═══ Material for the task

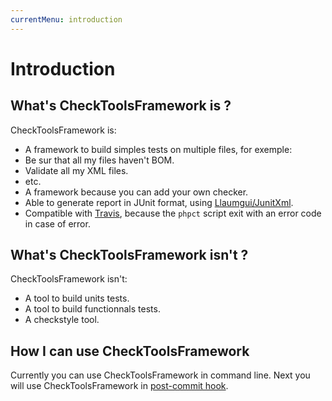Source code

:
 ```yaml
---
currentMenu: introduction
---
```


# Introduction

## What's CheckToolsFramework is ?
CheckToolsFramework is:

* A framework to build simples tests on multiple files, for exemple:
 * Be sur that all my files haven't BOM.
 * Validate all my XML files.
 * etc.
* A framework because you can add your own checker.
* Able to generate report in JUnit format, using [Llaumgui/JunitXml](https://github.com/llaumgui/JunitXml).
* Compatible with [Travis](https://travis-ci.org/), because the `phpct` script exit with an error code in case of error.


## What's CheckToolsFramework isn't ?
CheckToolsFramework isn't:

* A tool to build units tests.
* A tool to build functionnals tests.
* A checkstyle tool.


## How I can use CheckToolsFramework
Currently you can use CheckToolsFramework in command line. Next you will use CheckToolsFramework in [post-commit hook](https://git-scm.com/book/it/v2/Customizing-Git-Git-Hooks).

══════

**Your task:**
Each line above should be written out again exactly, and no picture should appear in the copy.

**The answer:**
Source code

:
 ```yaml
---
currentMenu: introduction
---
```


# Introduction

## What's CheckToolsFramework is ?
CheckToolsFramework is:

* A framework to build simples tests on multiple files, for exemple:
 * Be sur that all my files haven't BOM.
 * Validate all my XML files.
 * etc.
* A framework because you can add your own checker.
* Able to generate report in JUnit format, using [Llaumgui/JunitXml](https://github.com/llaumgui/JunitXml).
* Compatible with [Travis](https://travis-ci.org/), because the `phpct` script exit with an error code in case of error.


## What's CheckToolsFramework isn't ?
CheckToolsFramework isn't:

* A tool to build units tests.
* A tool to build functionnals tests.
* A checkstyle tool.


## How I can use CheckToolsFramework
Currently you can use CheckToolsFramework in command line. Next you will use CheckToolsFramework in [post-commit hook](https://git-scm.com/book/it/v2/Customizing-Git-Git-Hooks).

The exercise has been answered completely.